05.12.2015

_DSC5305In der letzten Woche hat die Initiative „Holmbrook-im-Sattel“ den hässlichen orangeroten Containerstapel am Holmbrook zum Leben erweckt. Unmengen von Fahrrädern warten darauf, ertüchtigt und wieder in Funktion genommen zu werden.

Die Versorgung der Bewohner mit einem Internet-Zugang erweist sich als sehr schwierig. Da der Betreiber keinen Internet-Zugang bereit stellt, sind wir mit der Initiative „Freifunk“ auf der Suche nach einer Lösung, zu der auch „inter-nette“ Nachbarn benötigt werden.

Für den kranken Jungen Z. und seine Mutter suchen wir weiter eine barrierefreie Unterkunft.

27.11.15

Das Willkommens-Café findet zweimal pro Woche statt und hat sich als Treff- und Kommunikationspunkt im „Dorf“ fest verankert.

Einige berechtigte Bewohner erhalten den offiziellen Deutschunterricht in der Einrichtung. Daher hat unsere Sprachgruppe die Deutschkurse für Alle als Ergänzung und Überbrückung in der Christuskirche und in der Loki-Schmicdt Schule gestartet.

In den leer stehenden orangeroten Containern am Holmbrook nistet sich jetzt eine Fahrradwerkstatt ein. Für den kranken Jungen Z. suchen wir weiter eine barrierefreie Unterkunft.

15.10.2015

Inzwischen sind fast alle Wohnungen belegt, heute ziehen die letzten Bewohner ein. Die meisten brauchen noch Zeit anzukommen, ihre neuen Nachbarn kennen zu lernen und sich einzurichten – froh am Holmbrook endlich einen geschützten Raum gefunden zu haben. Die Holmbrooker wollen im Gemeinschaftsraum ergänzende Deutsch-Kurse anbieten.

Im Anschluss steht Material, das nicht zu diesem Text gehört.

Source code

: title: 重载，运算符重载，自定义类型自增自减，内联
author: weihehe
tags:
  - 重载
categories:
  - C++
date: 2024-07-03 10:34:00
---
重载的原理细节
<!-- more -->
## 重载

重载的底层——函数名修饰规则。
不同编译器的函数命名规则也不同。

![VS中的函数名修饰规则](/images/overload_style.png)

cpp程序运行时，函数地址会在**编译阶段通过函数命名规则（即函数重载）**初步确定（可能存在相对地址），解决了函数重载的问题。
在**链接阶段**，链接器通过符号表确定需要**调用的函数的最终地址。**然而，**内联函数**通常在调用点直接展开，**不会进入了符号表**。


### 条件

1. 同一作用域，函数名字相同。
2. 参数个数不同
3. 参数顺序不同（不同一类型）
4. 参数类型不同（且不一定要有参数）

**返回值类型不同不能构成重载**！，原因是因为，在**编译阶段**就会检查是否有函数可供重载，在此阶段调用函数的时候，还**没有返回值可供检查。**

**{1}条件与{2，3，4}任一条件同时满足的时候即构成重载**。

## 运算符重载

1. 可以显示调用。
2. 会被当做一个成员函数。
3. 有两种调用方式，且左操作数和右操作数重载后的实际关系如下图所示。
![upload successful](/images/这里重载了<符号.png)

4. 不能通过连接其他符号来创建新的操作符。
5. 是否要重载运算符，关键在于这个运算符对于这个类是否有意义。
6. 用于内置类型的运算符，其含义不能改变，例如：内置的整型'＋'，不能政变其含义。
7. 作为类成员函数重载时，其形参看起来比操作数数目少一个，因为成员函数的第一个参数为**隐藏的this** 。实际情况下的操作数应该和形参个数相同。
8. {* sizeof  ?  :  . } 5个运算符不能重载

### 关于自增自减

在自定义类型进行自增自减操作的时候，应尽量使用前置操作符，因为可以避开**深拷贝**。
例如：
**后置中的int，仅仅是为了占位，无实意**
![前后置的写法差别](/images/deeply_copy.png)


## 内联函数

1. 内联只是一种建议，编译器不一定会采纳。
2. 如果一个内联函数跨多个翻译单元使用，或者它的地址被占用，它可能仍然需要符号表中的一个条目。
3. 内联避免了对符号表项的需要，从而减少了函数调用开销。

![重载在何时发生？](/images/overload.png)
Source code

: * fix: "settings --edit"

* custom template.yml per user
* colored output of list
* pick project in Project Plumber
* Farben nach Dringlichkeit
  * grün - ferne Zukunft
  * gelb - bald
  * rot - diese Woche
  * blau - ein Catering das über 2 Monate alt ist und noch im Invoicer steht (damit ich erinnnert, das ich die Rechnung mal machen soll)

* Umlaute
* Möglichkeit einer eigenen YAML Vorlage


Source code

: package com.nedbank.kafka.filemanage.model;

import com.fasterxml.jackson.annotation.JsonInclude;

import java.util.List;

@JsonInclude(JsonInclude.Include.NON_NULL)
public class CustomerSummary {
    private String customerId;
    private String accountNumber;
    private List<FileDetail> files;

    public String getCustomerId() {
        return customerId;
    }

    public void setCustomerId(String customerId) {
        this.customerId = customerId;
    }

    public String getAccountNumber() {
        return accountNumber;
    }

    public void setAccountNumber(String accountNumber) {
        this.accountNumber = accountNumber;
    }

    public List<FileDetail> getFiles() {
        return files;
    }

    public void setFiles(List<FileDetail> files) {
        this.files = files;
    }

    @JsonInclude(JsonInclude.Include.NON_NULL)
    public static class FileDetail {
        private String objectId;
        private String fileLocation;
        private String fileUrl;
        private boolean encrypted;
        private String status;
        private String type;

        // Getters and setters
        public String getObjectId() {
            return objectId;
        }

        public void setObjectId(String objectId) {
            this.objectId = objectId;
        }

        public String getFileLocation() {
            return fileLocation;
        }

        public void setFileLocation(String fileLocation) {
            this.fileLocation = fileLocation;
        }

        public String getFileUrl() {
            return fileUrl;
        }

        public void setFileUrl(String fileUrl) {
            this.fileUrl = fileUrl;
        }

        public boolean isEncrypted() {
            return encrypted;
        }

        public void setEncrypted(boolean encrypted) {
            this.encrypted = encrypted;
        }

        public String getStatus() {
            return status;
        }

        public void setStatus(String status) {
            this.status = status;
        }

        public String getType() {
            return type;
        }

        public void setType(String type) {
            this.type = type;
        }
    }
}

Eine Erfolgsgeschichte: Inzwischen ist einer der Bewohner schon wieder ausgezogen, er hat auf eigene Faust eine Wohnung gefunden und hofft bald Arbeit zu finden.

 

06.10.2015

Diese Woche ziehen neue Bewohner am Holmbrook ein. Viele Ehrenamtliche packten mit an und halfen den Neu-Ankömmlingen Lebensmittel-Tüten, Bettwäsche und Hygiene-Produkten in die Wohnungen zu bringen. Inzwischen sind auch die ersten Kinder in den umliegenden Schulen angekommen, an der Grundschule Trenknerweg, in der Loki-Schmidt-Schule und in der Elbschule.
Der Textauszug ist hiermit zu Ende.